There were around 36 million Health Savings Accounts in 2023, holding a total of more than $116 billion, but their tax benefits are being questioned by a consumer watchdog, sparking a robust response from an industry body.
The Consumer Financial Protection Bureau has published a report which says that the tax benefits of HSAs derived from offsetting costs of high deductible health plans may be eroded by charges like monthly maintenance fees, paper statement fees, outbound transfer fees, and account closure fees.
“Health savings accounts are promoted for the tax benefits that chip away at the price tag of health care,” said CFPB Director Rohit Chopra. “Many consumers do not realize the fees, switching costs, and low interest yields that will come with the accounts.”

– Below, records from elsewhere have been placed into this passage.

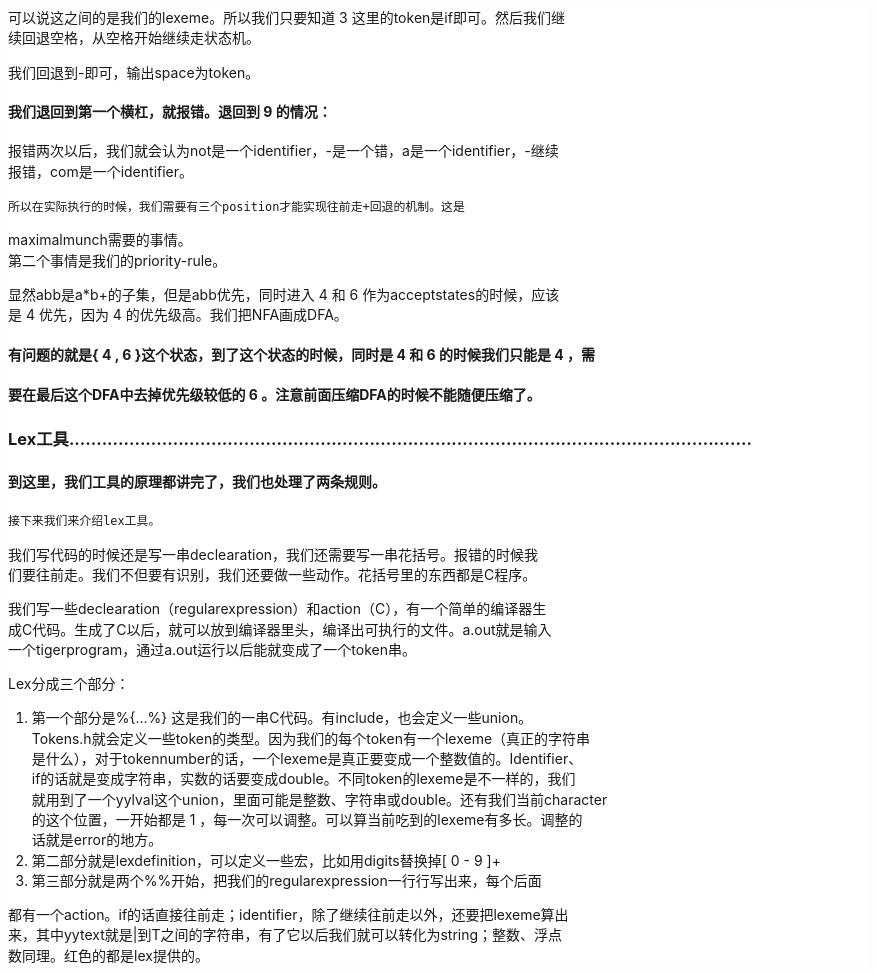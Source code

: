 可以说这之间的是我们的lexeme。所以我们只要知道 3 这里的token是if即可。然后我们继  
续回退空格，从空格开始继续走状态机。

我们回退到-即可，输出space为token。

#### 我们退回到第一个横杠，就报错。退回到 9 的情况：

报错两次以后，我们就会认为not是一个identifier，-是一个错，a是一个identifier，-继续  
报错，com是一个identifier。

```
所以在实际执行的时候，我们需要有三个position才能实现往前走+回退的机制。这是
```

maximalmunch需要的事情。  
第二个事情是我们的priority-rule。

显然abb是a\*b+的子集，但是abb优先，同时进入 4 和 6 作为acceptstates的时候，应该  
是 4 优先，因为 4 的优先级高。我们把NFA画成DFA。

#### 有问题的就是{ 4 , 6 }这个状态，到了这个状态的时候，同时是 4 和 6 的时候我们只能是 4 ，需

#### 要在最后这个DFA中去掉优先级较低的 6 。注意前面压缩DFA的时候不能随便压缩了。

### Lex工具.............................................................................................................................

#### 到这里，我们工具的原理都讲完了，我们也处理了两条规则。

```
接下来我们来介绍lex工具。
```

我们写代码的时候还是写一串declearation，我们还需要写一串花括号。报错的时候我  
们要往前走。我们不但要有识别，我们还要做一些动作。花括号里的东西都是C程序。

我们写一些declearation（regularexpression）和action（C），有一个简单的编译器生  
成C代码。生成了C以后，就可以放到编译器里头，编译出可执行的文件。a.out就是输入  
一个tigerprogram，通过a.out运行以后能就变成了一个token串。

Lex分成三个部分：

1. 第一个部分是%{...%} 这是我们的一串C代码。有include，也会定义一些union。  
    Tokens.h就会定义一些token的类型。因为我们的每个token有一个lexeme（真正的字符串  
    是什么），对于tokennumber的话，一个lexeme是真正要变成一个整数值的。Identifier、  
    if的话就是变成字符串，实数的话要变成double。不同token的lexeme是不一样的，我们  
    就用到了一个yylval这个union，里面可能是整数、字符串或double。还有我们当前character  
    的这个位置，一开始都是 1 ，每一次可以调整。可以算当前吃到的lexeme有多长。调整的  
    话就是error的地方。
2. 第二部分就是lexdefinition，可以定义一些宏，比如用digits替换掉\[ 0 - 9 \]+
3. 第三部分就是两个%%开始，把我们的regularexpression一行行写出来，每个后面

都有一个action。if的话直接往前走；identifier，除了继续往前走以外，还要把lexeme算出  
来，其中yytext就是|到T之间的字符串，有了它以后我们就可以转化为string；整数、浮点  
数同理。红色的都是lex提供的。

The report claims that employers often choose the financial service providers that manage the HSAs offered to their employees and that the “factors that motivate employers can differ from those of employees. Providers design health savings accounts to compete for employers. The result is that health savings accounts can often present challenges and costs for consumers, such as surprise fees, lack of fund portability, and low-yield interest rates.”
The CFPB says that those with high cost and inferior HSAs – especially those with chronic illnesses – end up paying higher upfront out-of-pocket health care costs.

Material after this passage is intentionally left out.